I fell asleep in a matter of minutes in a bed that smelled like fresh laundry and pine, in a cabin on a mountain during a blizzard, rescued by a Yeti who turned out to be the person who’d made the last three years of my life infinitely better.
It was the strangest day of my life.
Chapter 3
Geoff
Istoodinthehallway long after Maya’s door clicked shut, listening to the soft sounds of her settling into the guest room. The creak of the bed frame. The rustling of blankets. A small sigh that might have been relief or exhaustion or both.
My hands shook.
I looked down at my massive, fur-covered hands and fingers, tipped with claws I kept carefully filed, and watched them tremble like I was some kind of nervous teenager instead of a thirty-two-year-old Yeti who’d lived alone in these mountains for the better part of a decade.
Maya was here. In my cabin. Wearing my clothes. Sleeping in my guest room.
Maya, who made me laugh until my sides hurt during midnight gaming sessions. Maya, who had the driest senseof humor and the warmest heart and a tactical mind that consistently impressed me. Maya, who I’d been halfway in love with for at least a year, maybe longer, and who I’d been absolutely terrified to meet in person because what if she took one look at me and…
And what? She’d seen me. All eight feet and several hundred pounds of me. She’d made puns about my username and called me her best gaming partner and looked at me like I was still me.
I needed to move. Do something. Standing in the hallway like a creeper was not a good look.
I made my way back to the kitchen and started pulling out ingredients for tomorrow’s meals. Cooking always helped me think, gave my hands something to do besides shake. Chicken for soup. My mothers words came back to me: ‘After a shock, go easy on the food.’
Maya would need something warming and easy on her stomach after the shock her system had taken. I’d make some bread because fresh bread made everything better. Maybe cookies, if I could find the chocolate chips I'd bought last month.
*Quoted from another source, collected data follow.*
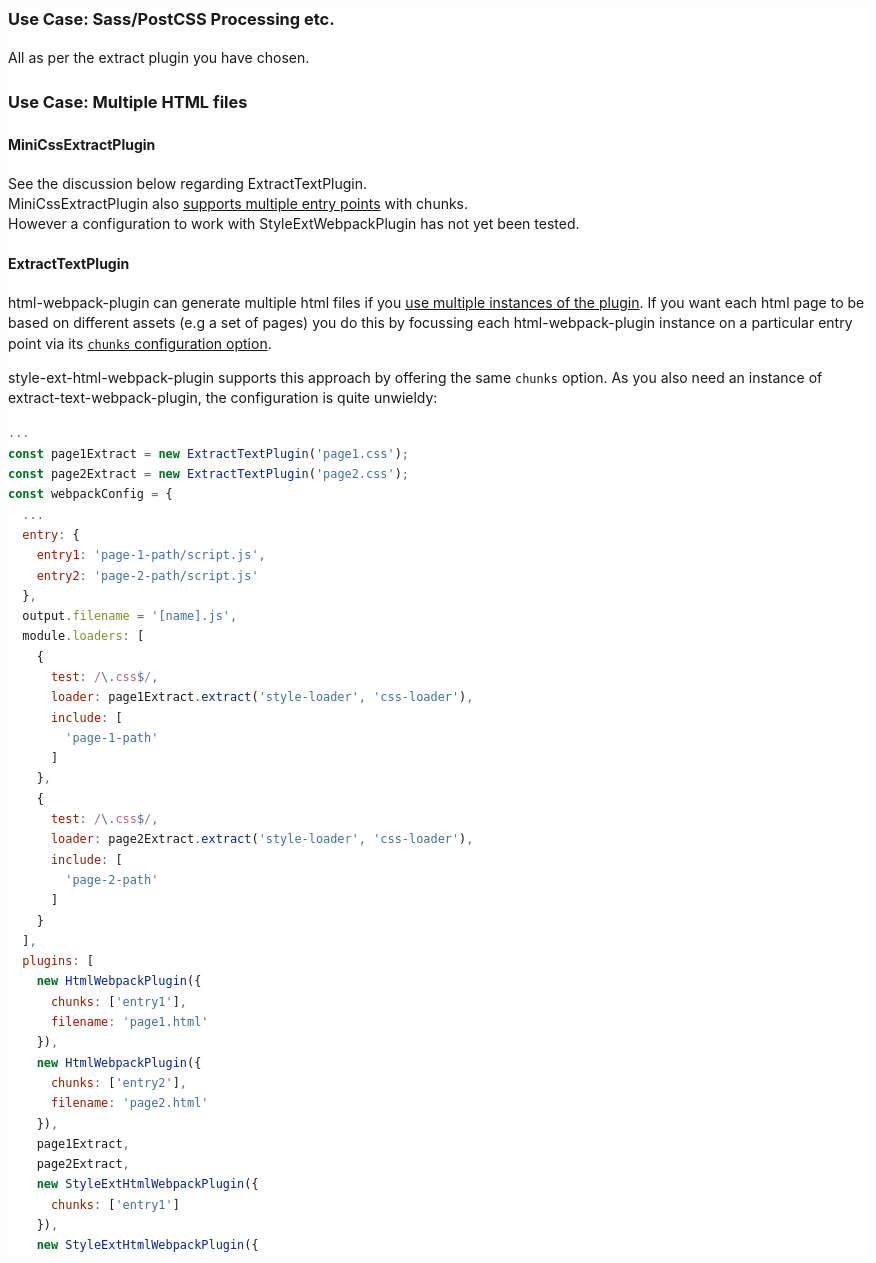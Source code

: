 
### Use Case: Sass/PostCSS Processing etc.
All as per the extract plugin you have chosen.

### Use Case: Multiple HTML files
#### MiniCssExtractPlugin
See the discussion below regarding ExtractTextPlugin.  
MiniCssExtractPlugin also [supports multiple entry points](https://github.com/webpack-contrib/mini-css-extract-plugin/blob/7d022b3b7c39db965fb3f154559a9db838e6343c/README.md#module-filename-option) with chunks.  
However a configuration to work with StyleExtWebpackPlugin has not yet been tested.

#### ExtractTextPlugin
html-webpack-plugin can generate multiple html files if you [use multiple instances of the plugin](https://github.com/jantimon/html-webpack-plugin#generating-multiple-html-files).  If you want each html page to be based on different assets (e.g a set of pages) you do this by focussing each html-webpack-plugin instance on a particular entry point via its [`chunks` configuration option](https://github.com/jantimon/html-webpack-plugin#configuration).

style-ext-html-webpack-plugin supports this approach by offering the same `chunks` option.  As you also need an instance of extract-text-webpack-plugin, the configuration is quite unwieldy:
```javascript
...
const page1Extract = new ExtractTextPlugin('page1.css');
const page2Extract = new ExtractTextPlugin('page2.css');
const webpackConfig = {
  ...
  entry: {
    entry1: 'page-1-path/script.js',
    entry2: 'page-2-path/script.js'
  },
  output.filename = '[name].js',
  module.loaders: [
    {
      test: /\.css$/,
      loader: page1Extract.extract('style-loader', 'css-loader'),
      include: [
        'page-1-path'
      ]
    },
    {
      test: /\.css$/,
      loader: page2Extract.extract('style-loader', 'css-loader'),
      include: [
        'page-2-path'
      ]
    }
  ],
  plugins: [
    new HtmlWebpackPlugin({
      chunks: ['entry1'],
      filename: 'page1.html'
    }),
    new HtmlWebpackPlugin({
      chunks: ['entry2'],
      filename: 'page2.html'
    }),
    page1Extract,
    page2Extract,
    new StyleExtHtmlWebpackPlugin({
      chunks: ['entry1']
    }),
    new StyleExtHtmlWebpackPlugin({
```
The storm howled outside, rattling the windows. I’d lived through dozens of blizzards up here. They’d never bothered me before. But now I kept glancing toward the guest room, making sure I could still hear her breathing, making sure she was okay.
She’d crashed her car and could have died. If I hadn’t taken the truck out to check the roads when the storm started looking bad, she would have died.
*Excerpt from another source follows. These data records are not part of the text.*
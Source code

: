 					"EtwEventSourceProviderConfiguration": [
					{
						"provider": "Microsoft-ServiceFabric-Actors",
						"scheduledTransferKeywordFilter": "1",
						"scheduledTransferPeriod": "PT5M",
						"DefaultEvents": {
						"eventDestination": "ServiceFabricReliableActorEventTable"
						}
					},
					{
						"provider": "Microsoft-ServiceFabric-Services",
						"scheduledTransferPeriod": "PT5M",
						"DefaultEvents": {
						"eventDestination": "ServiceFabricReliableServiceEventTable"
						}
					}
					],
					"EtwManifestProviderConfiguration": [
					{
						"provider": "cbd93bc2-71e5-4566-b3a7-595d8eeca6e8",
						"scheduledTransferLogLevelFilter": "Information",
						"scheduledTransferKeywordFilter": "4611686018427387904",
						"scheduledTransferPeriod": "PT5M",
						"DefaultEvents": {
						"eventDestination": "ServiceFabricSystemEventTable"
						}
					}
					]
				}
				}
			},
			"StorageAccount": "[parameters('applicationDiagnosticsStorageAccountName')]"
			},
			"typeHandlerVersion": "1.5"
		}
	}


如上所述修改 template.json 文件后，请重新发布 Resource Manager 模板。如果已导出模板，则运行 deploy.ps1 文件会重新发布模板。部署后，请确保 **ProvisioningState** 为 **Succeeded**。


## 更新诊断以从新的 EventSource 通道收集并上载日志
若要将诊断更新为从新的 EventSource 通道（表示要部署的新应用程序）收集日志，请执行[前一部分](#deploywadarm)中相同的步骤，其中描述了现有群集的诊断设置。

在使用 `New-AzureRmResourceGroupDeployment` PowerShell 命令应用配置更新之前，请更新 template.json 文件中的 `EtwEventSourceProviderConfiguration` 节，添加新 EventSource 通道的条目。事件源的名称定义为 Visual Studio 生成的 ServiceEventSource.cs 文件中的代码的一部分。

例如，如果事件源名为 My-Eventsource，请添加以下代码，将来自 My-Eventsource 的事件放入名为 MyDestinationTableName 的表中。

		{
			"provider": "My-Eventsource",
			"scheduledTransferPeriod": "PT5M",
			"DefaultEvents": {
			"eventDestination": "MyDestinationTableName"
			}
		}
My stomach twisted. I’d almost lost her before I’d even really found her.
The chicken went into a pot with vegetables and herbs. I set it to simmer, then started on the bread dough, kneading it with careful pressure. With too much strength and I’d tear it apart. Maybe that’s why I loved working with bread. It was similar to the story of my life; always having to hold back, always havingto be gentle, always aware that I could break things without meaning to.
Except Maya hadn’t seemed afraid of me. Surprised, yes. Thrown off balance, definitely. But when I’d caught her in the bathroom, when she’d stumbled and I’d acted on impulse, reaching out for her, she hadn’t flinched.
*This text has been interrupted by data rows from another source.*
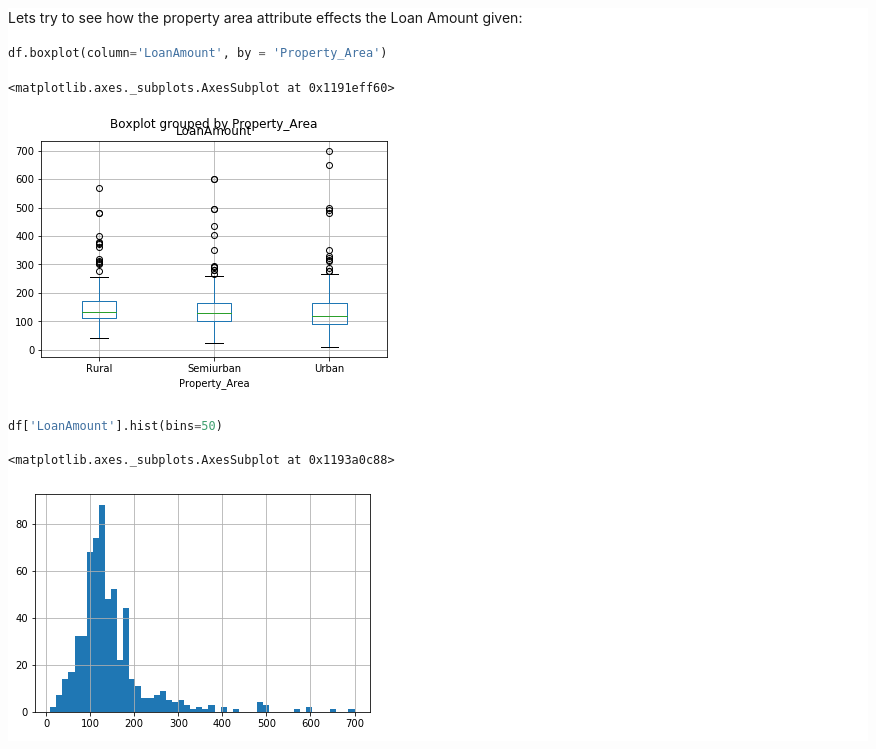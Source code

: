 
Lets try to see how the property area attribute effects the Loan Amount given:


```python
df.boxplot(column='LoanAmount', by = 'Property_Area')
```




    <matplotlib.axes._subplots.AxesSubplot at 0x1191eff60>




![png](output_14_1.png)



```python
df['LoanAmount'].hist(bins=50)
```




    <matplotlib.axes._subplots.AxesSubplot at 0x1193a0c88>




![png](output_15_1.png)
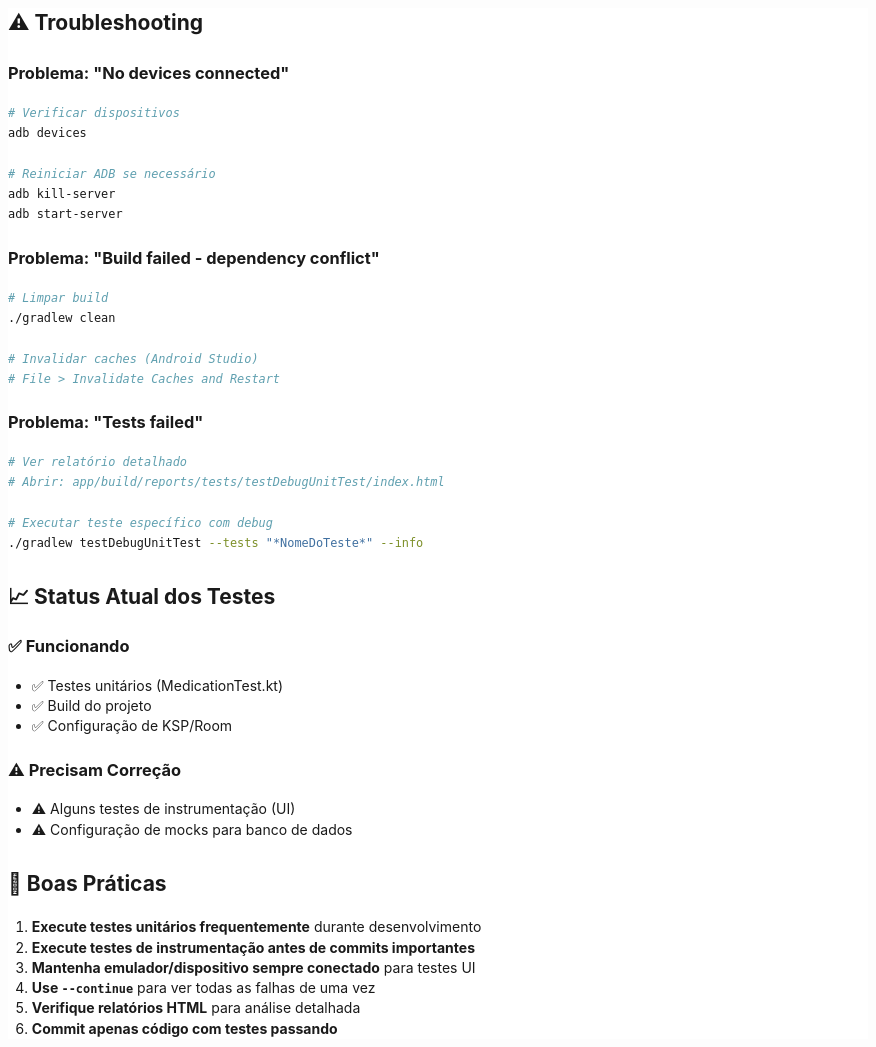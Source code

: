 ## ⚠️ Troubleshooting

### **Problema: "No devices connected"**
```bash
# Verificar dispositivos
adb devices

# Reiniciar ADB se necessário
adb kill-server
adb start-server
```

### **Problema: "Build failed - dependency conflict"**
```bash
# Limpar build
./gradlew clean

# Invalidar caches (Android Studio)
# File > Invalidate Caches and Restart
```

### **Problema: "Tests failed"**
```bash
# Ver relatório detalhado
# Abrir: app/build/reports/tests/testDebugUnitTest/index.html

# Executar teste específico com debug
./gradlew testDebugUnitTest --tests "*NomeDoTeste*" --info
```

## 📈 Status Atual dos Testes

### ✅ **Funcionando**
- ✅ Testes unitários (MedicationTest.kt)
- ✅ Build do projeto
- ✅ Configuração de KSP/Room

### ⚠️ **Precisam Correção**
- ⚠️ Alguns testes de instrumentação (UI)
- ⚠️ Configuração de mocks para banco de dados

## 🎯 Boas Práticas

1. **Execute testes unitários frequentemente** durante desenvolvimento
2. **Execute testes de instrumentação antes de commits importantes**
3. **Mantenha emulador/dispositivo sempre conectado** para testes UI
4. **Use `--continue`** para ver todas as falhas de uma vez
5. **Verifique relatórios HTML** para análise detalhada
6. **Commit apenas código com testes passando**
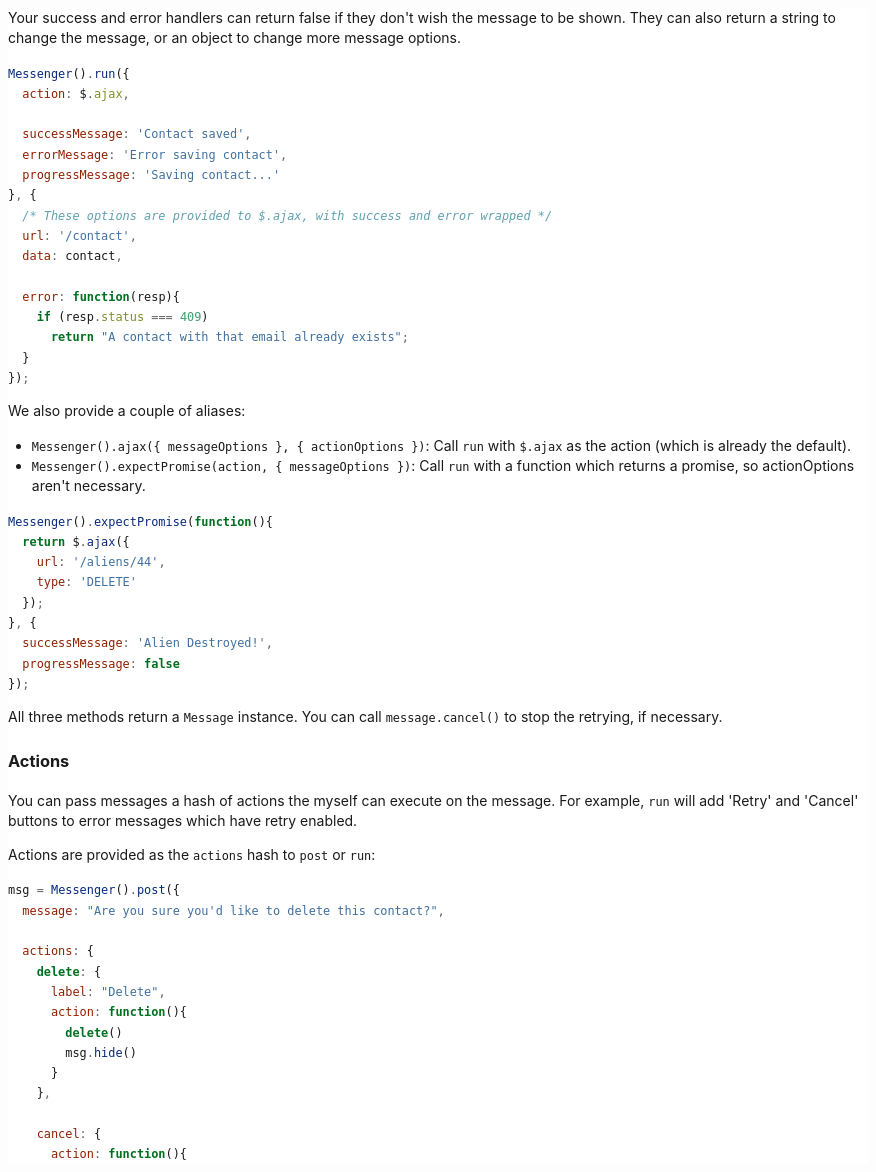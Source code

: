Your success and error handlers can return false if they don't wish the message to be shown.  They can also return a string to change the
message, or an object to change more message options.

```javascript
Messenger().run({
  action: $.ajax,

  successMessage: 'Contact saved',
  errorMessage: 'Error saving contact',
  progressMessage: 'Saving contact...'
}, {
  /* These options are provided to $.ajax, with success and error wrapped */
  url: '/contact',
  data: contact,

  error: function(resp){
    if (resp.status === 409)
      return "A contact with that email already exists";
  }
});
```

We also provide a couple of aliases:

- `Messenger().ajax({ messageOptions }, { actionOptions })`:  Call `run` with `$.ajax` as the action (which is already the default).
- `Messenger().expectPromise(action, { messageOptions })`: Call `run` with a function which returns a promise, so actionOptions aren't necessary.

```javascript
Messenger().expectPromise(function(){
  return $.ajax({
    url: '/aliens/44',
    type: 'DELETE'
  });
}, {
  successMessage: 'Alien Destroyed!',
  progressMessage: false
});
```

All three methods return a `Message` instance.  You can call `message.cancel()` to stop the retrying, if necessary.

### Actions

You can pass messages a hash of actions the myself can execute on the message.  For example, `run` will add 'Retry' and 'Cancel'
buttons to error messages which have retry enabled.

Actions are provided as the `actions` hash to `post` or `run`:

```javascript
msg = Messenger().post({
  message: "Are you sure you'd like to delete this contact?",

  actions: {
    delete: {
      label: "Delete",
      action: function(){
        delete()
        msg.hide()
      }
    },

    cancel: {
      action: function(){
```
My mom would’ve said that meant something. She was big on reading signs, on trusting instincts. Dad would’ve been more practical. I could hear him now. ‘Don't get ahead of yourself, son. One day at a time.’
I wished I could call them, but they were in Alaska visiting my aunt’s clan, and cell service up there was spotty at best. They’d love Maya, I thought. Mom especially. She’d been not-so-subtly asking about my love life for years, dropping hints about how nice it would be to have grandchildren, conveniently ignoring the fact that dating as a Yeti wasn’t exactly a thriving scene.
I’d tried, back when I first moved to Calamity Creek. Went to the community mixers, the integration events, the speed-dating nights that the town council organized. Met some nice people, both human and monsters. I even went on a few dates.
None of those relationships went anywhere, no matter how much I’d wanted them to.
A few of the humans fetishized me, as if they wanted to check “Yeti” off their bucket list. Others were forcing themselves to get past their discomfort. And with the monster women, nothing clicked. Maybe we had too many expectations, too much pressure to be a certain way because of what I was.
I was most comfortable online, where none of that mattered. Online, I was just YetiBeGood, a guy who liked RPGs and terrible puns and late-night conversations about everything and nothing. Online, I’d met Maya, and she’d seen past all the bullshit to who I actually was.
And now she was here, and I had no idea what would happen next.
The bread dough was getting overworked. I shaped it into a ball, put it in a bowl to rise, and covered it with a damp towel. My kitchen was spotless. I cleaned while cooking, wiping down counters that didn’t need wiping, organizing spices that were already organized.
Nervous energy, Dad would’ve called it.